10. **Add tests for `Cache.AllowLongTtl`.** Both rejection (>60_000 without gate) and acceptance (>60_000 with gate).
## What looks especially good
- **Three-tier test architecture** (pure unit → stub-socket integration → simulator E2E) with explicit per-tier rationale in xmldoc. The stub-backend tests catch what the pymodbus simulator can't (its concurrent-MBAP-frame bug is documented and worked around).
- **Genuine concurrency tests, not pretend ones.** `TxIdAllocatorTests.Concurrent_AllocateRelease_...` runs 100 tasks × 1000 ops asserting no duplicate live IDs; `ResponseCacheTests.Concurrent_GetSet` races 8 tasks × 500 ops; `PlcMultiplexerTests` `BackendDisconnect_CascadesToAllUpstreams` uses real sockets.
- **Counter-based assertions** across the suite — testing observable telemetry as well as behaviour, doubling as wire-format validation.
- **Polly pipelines** correctly match the design's documented attempt counts and backoffs in both `BackendConnect` and `ListenerRecovery`.
- **Bind-failure isolation on the admin endpoint** — Kestrel failing to bind logs `mbproxy.admin.bind.failed` and the proxy listeners continue. E2E-tested.

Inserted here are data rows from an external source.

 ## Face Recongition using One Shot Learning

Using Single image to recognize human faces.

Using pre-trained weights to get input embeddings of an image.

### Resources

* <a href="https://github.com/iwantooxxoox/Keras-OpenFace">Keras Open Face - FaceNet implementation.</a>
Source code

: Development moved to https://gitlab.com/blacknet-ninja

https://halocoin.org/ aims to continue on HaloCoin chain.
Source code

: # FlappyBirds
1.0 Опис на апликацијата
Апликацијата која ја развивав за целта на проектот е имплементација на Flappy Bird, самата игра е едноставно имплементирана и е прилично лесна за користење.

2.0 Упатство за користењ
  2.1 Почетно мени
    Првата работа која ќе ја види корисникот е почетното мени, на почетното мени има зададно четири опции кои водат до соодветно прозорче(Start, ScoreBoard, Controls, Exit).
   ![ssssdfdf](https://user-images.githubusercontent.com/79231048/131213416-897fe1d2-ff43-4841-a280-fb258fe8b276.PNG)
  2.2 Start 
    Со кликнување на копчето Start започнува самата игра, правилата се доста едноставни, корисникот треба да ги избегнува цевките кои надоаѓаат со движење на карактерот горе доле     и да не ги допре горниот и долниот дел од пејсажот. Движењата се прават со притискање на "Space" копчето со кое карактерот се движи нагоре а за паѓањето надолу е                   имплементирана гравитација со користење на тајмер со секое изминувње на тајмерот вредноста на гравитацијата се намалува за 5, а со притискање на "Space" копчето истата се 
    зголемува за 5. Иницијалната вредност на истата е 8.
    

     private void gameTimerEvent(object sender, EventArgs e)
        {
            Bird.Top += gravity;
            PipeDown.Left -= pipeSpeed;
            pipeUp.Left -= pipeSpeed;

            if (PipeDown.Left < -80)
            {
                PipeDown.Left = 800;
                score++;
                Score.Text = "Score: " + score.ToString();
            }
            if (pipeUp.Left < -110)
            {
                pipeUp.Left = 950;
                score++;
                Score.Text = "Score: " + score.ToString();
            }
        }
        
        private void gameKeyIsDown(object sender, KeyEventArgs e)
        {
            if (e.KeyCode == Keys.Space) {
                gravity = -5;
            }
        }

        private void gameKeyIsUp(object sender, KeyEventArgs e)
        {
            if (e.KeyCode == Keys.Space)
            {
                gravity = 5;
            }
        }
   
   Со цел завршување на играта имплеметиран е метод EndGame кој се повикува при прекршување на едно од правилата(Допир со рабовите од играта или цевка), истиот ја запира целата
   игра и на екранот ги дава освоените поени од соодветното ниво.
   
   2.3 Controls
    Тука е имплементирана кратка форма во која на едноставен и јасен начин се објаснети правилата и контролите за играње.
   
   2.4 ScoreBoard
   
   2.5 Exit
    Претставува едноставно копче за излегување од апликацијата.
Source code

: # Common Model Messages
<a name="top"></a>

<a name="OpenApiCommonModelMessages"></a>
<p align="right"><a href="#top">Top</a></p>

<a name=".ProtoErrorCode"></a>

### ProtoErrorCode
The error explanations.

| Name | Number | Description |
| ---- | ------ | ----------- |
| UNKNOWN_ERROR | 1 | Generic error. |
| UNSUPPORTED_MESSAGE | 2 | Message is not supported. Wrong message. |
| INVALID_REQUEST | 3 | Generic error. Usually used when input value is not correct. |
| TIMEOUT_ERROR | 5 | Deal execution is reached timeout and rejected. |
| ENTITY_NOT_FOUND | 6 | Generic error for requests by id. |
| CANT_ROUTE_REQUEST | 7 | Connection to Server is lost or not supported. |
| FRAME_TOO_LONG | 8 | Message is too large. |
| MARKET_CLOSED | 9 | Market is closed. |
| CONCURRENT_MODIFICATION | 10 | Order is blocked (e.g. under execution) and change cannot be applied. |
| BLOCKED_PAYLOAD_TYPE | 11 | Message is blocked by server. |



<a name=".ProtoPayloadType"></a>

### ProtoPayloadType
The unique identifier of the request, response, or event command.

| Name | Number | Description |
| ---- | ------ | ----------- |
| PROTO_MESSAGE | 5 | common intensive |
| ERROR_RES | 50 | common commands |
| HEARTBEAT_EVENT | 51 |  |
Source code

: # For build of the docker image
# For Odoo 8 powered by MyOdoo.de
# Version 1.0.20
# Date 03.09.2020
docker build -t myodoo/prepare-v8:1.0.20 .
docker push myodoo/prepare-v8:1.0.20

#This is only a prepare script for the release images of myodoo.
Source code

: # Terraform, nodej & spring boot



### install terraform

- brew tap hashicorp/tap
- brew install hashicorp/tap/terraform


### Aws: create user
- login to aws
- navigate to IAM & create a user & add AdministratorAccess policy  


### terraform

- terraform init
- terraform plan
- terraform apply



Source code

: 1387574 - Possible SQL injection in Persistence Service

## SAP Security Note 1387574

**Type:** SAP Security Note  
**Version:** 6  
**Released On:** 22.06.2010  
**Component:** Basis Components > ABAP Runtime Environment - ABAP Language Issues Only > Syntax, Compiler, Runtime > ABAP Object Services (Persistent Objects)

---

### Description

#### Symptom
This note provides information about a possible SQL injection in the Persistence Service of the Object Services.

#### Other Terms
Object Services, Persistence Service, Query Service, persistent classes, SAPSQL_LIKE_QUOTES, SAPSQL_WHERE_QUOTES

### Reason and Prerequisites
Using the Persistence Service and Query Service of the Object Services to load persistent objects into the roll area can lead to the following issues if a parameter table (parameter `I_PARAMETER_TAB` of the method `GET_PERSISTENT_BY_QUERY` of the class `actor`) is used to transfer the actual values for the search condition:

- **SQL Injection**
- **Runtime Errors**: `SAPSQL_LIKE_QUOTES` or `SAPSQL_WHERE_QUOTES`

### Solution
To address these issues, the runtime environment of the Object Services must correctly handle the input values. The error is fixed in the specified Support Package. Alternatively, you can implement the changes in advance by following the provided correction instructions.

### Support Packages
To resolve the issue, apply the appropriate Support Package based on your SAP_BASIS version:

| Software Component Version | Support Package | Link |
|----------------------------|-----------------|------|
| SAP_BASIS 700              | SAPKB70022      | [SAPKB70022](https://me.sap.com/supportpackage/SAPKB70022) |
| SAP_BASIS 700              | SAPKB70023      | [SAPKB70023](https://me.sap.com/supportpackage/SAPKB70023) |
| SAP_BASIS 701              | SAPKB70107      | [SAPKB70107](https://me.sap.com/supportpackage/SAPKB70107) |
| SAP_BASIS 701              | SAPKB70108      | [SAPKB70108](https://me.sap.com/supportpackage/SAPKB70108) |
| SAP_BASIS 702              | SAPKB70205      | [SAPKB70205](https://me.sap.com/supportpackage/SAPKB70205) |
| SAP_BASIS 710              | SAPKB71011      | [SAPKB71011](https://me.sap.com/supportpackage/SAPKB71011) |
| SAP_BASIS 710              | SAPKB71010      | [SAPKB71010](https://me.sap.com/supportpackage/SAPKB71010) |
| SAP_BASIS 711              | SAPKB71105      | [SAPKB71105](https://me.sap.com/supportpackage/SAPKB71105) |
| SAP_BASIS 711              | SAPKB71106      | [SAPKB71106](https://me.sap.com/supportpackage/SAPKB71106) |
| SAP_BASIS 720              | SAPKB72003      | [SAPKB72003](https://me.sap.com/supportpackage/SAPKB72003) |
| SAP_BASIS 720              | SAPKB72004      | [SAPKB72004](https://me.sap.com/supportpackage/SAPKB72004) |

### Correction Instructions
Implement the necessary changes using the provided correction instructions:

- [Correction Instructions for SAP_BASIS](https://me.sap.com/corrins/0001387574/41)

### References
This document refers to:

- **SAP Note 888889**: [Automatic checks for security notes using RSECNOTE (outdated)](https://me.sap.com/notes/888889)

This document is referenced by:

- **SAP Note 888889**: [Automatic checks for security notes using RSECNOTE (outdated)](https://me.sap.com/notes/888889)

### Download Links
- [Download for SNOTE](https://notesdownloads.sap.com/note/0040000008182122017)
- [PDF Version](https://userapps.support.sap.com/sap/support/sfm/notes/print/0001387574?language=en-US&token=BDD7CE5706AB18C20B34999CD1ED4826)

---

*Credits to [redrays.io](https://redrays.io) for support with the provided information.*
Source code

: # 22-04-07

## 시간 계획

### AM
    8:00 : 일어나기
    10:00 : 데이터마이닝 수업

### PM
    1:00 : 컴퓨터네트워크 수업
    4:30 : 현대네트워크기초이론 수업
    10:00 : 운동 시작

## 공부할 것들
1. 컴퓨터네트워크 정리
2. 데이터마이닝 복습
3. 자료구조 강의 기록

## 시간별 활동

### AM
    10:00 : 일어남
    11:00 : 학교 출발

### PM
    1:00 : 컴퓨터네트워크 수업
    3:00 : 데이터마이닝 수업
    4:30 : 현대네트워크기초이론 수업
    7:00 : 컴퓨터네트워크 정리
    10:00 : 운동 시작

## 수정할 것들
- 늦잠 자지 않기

- **Single code path for "bring up a listener"** (both startup and hot-reload add go through `PlcListenerSupervisor.StartAsync`). Matches the design.
- **`FrozenDictionary` for the tag map**, allocation-free codec hot path, and `s_emptyHits` sentinel for the no-hit case keep the rewriter cheap under sustained load.
- **Stable `EventName`s** on every `[LoggerMessage]` survive a C# rename refactor.
## Per-area documents
| Area | File |
|------|------|
| BCD codec + PDU pipeline | [`BcdRewriter.md`](./BcdRewriter.md) |
| Multiplexer + concurrency | [`Multiplexer.md`](./Multiplexer.md) |
| Response cache | [`ResponseCache.md`](./ResponseCache.md) |
| Supervisor + hot reload | [`SupervisorAndHotReload.md`](./SupervisorAndHotReload.md) |
| Admin + diagnostics | [`AdminAndDiagnostics.md`](./AdminAndDiagnostics.md) |
| Hosting + options | [`HostingAndOptions.md`](./HostingAndOptions.md) |
| Test suite | [`TestSuite.md`](./TestSuite.md) |
## Methodology
Each per-area document is the verbatim (lightly cleaned) output of an independent area-scoped review pass conducted on 2026-05-14 against branch `master` at commit `53a7111`. Reviewers were given the design docs as ground truth, the in-scope files, and the corresponding tests, and asked for `file:line`-cited findings ranked by severity. The Overview above re-ranks the union of those findings across areas.
Findings reference paths relative to `mbproxy/` unless otherwise specified.